“Reforma Becker”. Bajo ese título el subsecretario de Política Universitaria, Alejandro Álvarez, presentó un programa de reforma universitaria mientras el Gobierno desfinancia a las casas de altos estudio. El funcionario escribió una columna en medio ultraoficialista La Derecha Diario en el que propone un sistema de “créditos académicos transferibles” que permita a los estudiantes moverse entre carreras y disciplinas sin perder materias, con el argumento de maximizar el retorno de la “inversión” en formación.

El problema es que ese anuncio de “modernización” coexiste con una realidad que los propios números del sistema universitario desmienten: el Gobierno lleva más de 200 días sin cumplir la Ley de Financiamiento Universitario, votada dos veces por el Congreso y reclamada por una multitud la semana pasada en la cuarta marcha federal.

Álvarez hizo su columna de opinión como un “homenaje” al economista Gary Becker, cuyas ideas inspiran el nombre del propio Ministerio de Capital Humano, según decidió Javier Milei. Álvarez propone un conjunto de medidas que describe como una aplicación práctica de las ideas de Becker.
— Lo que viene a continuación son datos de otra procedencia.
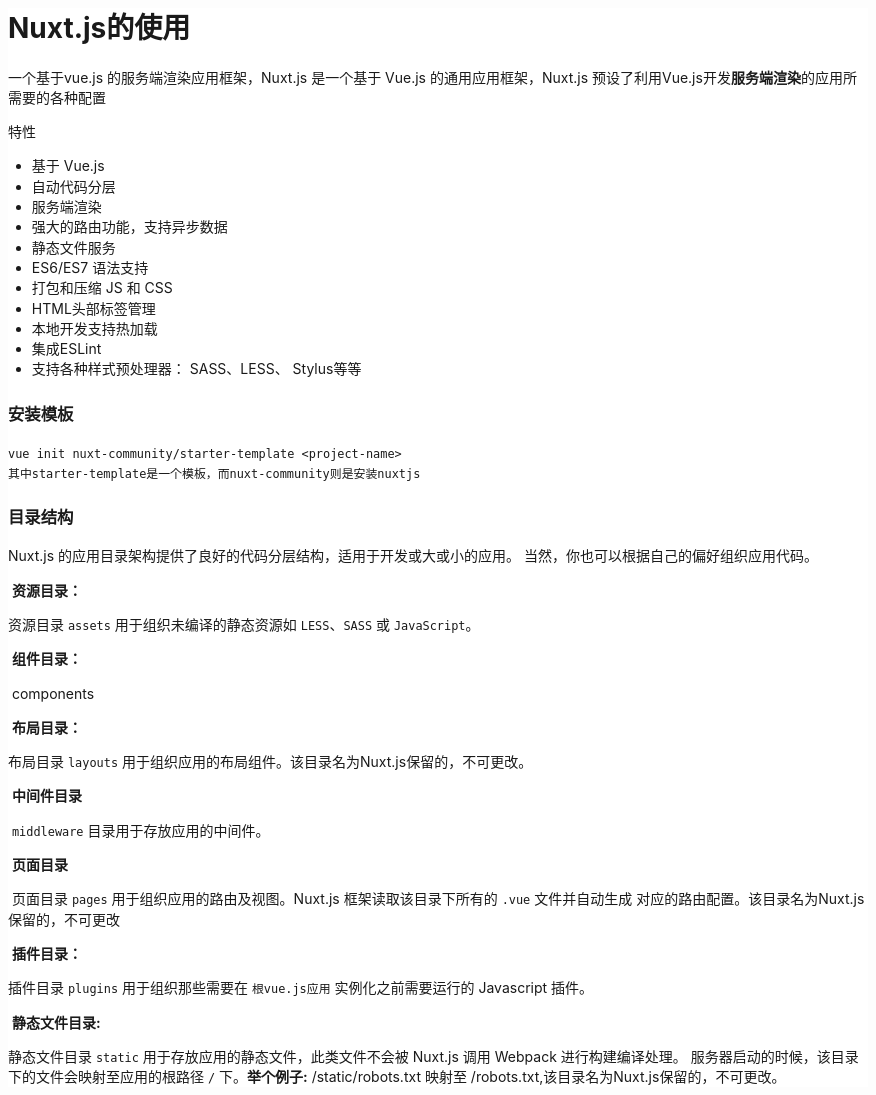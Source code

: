 

# Nuxt.js的使用

一个基于vue.js 的服务端渲染应用框架，Nuxt.js 是一个基于 Vue.js 的通用应用框架，Nuxt.js 预设了利用Vue.js开发**服务端渲染**的应用所需要的各种配置

特性

- 基于 Vue.js
- 自动代码分层
- 服务端渲染
- 强大的路由功能，支持异步数据
- 静态文件服务
- ES6/ES7 语法支持
- 打包和压缩 JS 和 CSS
- HTML头部标签管理
- 本地开发支持热加载
- 集成ESLint
- 支持各种样式预处理器： SASS、LESS、 Stylus等等

### **安装模板**

```
vue init nuxt-community/starter-template <project-name>
其中starter-template是一个模板，而nuxt-community则是安装nuxtjs
```

### **目录结构**

Nuxt.js 的应用目录架构提供了良好的代码分层结构，适用于开发或大或小的应用。 当然，你也可以根据自己的偏好组织应用代码。

​	**资源目录：**

​		资源目录 `assets` 用于组织未编译的静态资源如 `LESS`、`SASS` 或 `JavaScript`。

​	**组件目录：**

​		components

​	**布局目录：**

​		布局目录 `layouts` 用于组织应用的布局组件。该目录名为Nuxt.js保留的，不可更改。

​	**中间件目录**

​		`middleware` 目录用于存放应用的中间件。

​	**页面目录**

​		页面目录 `pages` 用于组织应用的路由及视图。Nuxt.js 框架读取该目录下所有的 `.vue` 文件并自动生成		对应的路由配置。该目录名为Nuxt.js保留的，不可更改

​	**插件目录：**

​		插件目录 `plugins` 用于组织那些需要在 `根vue.js应用` 实例化之前需要运行的 Javascript 插件。

​	**静态文件目录:**

​		静态文件目录 `static` 用于存放应用的静态文件，此类文件不会被 Nuxt.js 调用 Webpack 进行构建编译处理。 服务器启动的时候，该目录下的文件会映射至应用的根路径 `/` 下。**举个例子:** /static/robots.txt 映射至 /robots.txt,该目录名为Nuxt.js保留的，不可更改。
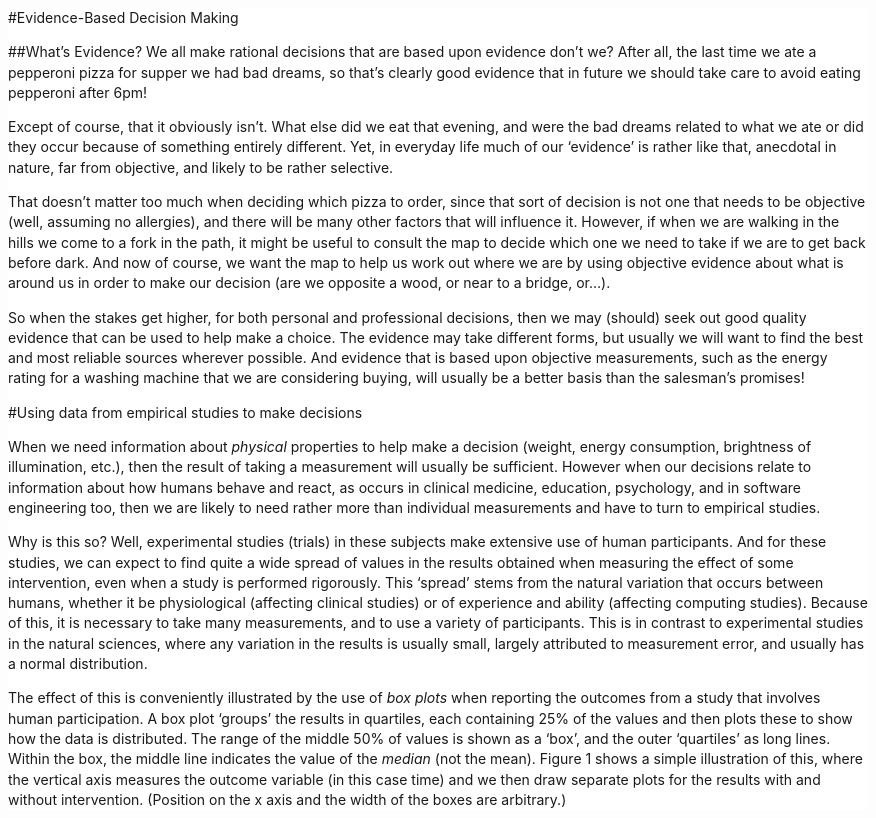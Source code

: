 #Evidence-Based Decision Making

##What’s Evidence?
We all make rational decisions that are based upon evidence don’t we? After all, the
last time we ate a pepperoni pizza for supper we had bad dreams, so that’s clearly
good evidence that in future we should take care to avoid eating pepperoni after
6pm!

Except of course, that it obviously isn’t. What else did we eat that evening, and
were the bad dreams related to what we ate or did they occur because of something
entirely different. Yet, in everyday life much of our ‘evidence’ is rather like that,
anecdotal in nature, far from objective, and likely to be rather selective.

That doesn’t matter too much when deciding which pizza to order, since that sort of
decision is not one that needs to be objective (well, assuming no allergies), and
there will be many other factors that will influence it. However, if when we are
walking in the hills we come to a fork in the path, it might be useful to consult the
map to decide which one we need to take if we are to get back before dark. And
now of course, we want the map to help us work out where we are by using objective
evidence about what is around us in order to make our decision (are we opposite a
wood, or near to a bridge, or…).

So when the stakes get higher, for both personal and professional decisions, then we
may (should) seek out good quality evidence that can be used to help make a
choice. The evidence may take different forms, but usually we will want to find the
best and most reliable sources wherever possible. And evidence that is based upon
objective measurements, such as the energy rating for a washing machine that we
are considering buying, will usually be a better basis than the salesman’s promises!

#Using data from empirical studies to make decisions

When we need information about _physical_ properties to help make a decision
(weight, energy consumption, brightness of illumination, etc.), then the result of
taking a measurement will usually be sufficient. However when our decisions relate
to information about how humans behave and react, as occurs in clinical medicine,
education, psychology, and in software engineering too, then we are likely to need
rather more than individual measurements and have to turn to empirical studies.

Why is this so? Well, experimental studies (trials) in these subjects make extensive
use of human participants. And for these studies, we can expect to find quite a wide
spread of values in the results obtained when measuring the effect of some
intervention, even when a study is performed rigorously. This ‘spread’ stems from
the natural variation that occurs between humans, whether it be physiological
(affecting clinical studies) or of experience and ability (affecting computing studies).
Because of this, it is necessary to take many measurements, and to use a variety of
participants. This is in contrast to experimental studies in the natural sciences,
where any variation in the results is usually small, largely attributed to measurement
error, and usually has a normal distribution.

The effect of this is conveniently illustrated by the use of _box plots_ when reporting
the outcomes from a study that involves human participation. A box plot ‘groups’ the
results in quartiles, each containing 25% of the values and then plots these to show
how the data is distributed. The range of the middle 50% of values is shown as a
‘box’, and the outer ‘quartiles’ as long lines. Within the box, the middle line indicates
the value of the _median_ (not the mean). Figure 1 shows a simple illustration of this,
where the vertical axis measures the outcome variable (in this case time) and we
then draw separate plots for the results with and without intervention. (Position on
the x axis and the width of the boxes are arbitrary.)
Además de los créditos transferibles, plantea incentivos a la graduación, priorización de carreras vinculadas a ciencia, tecnología e ingeniería a través de las Becas Belgrano, y exigencia de mayor regularidad académica. El subsecretario también sostiene que el presupuesto universitario creció en términos reales por encima de la inflación, una afirmación que choca frontalmente los datos del propio documento del frente universitario y las mediciones independientes del período.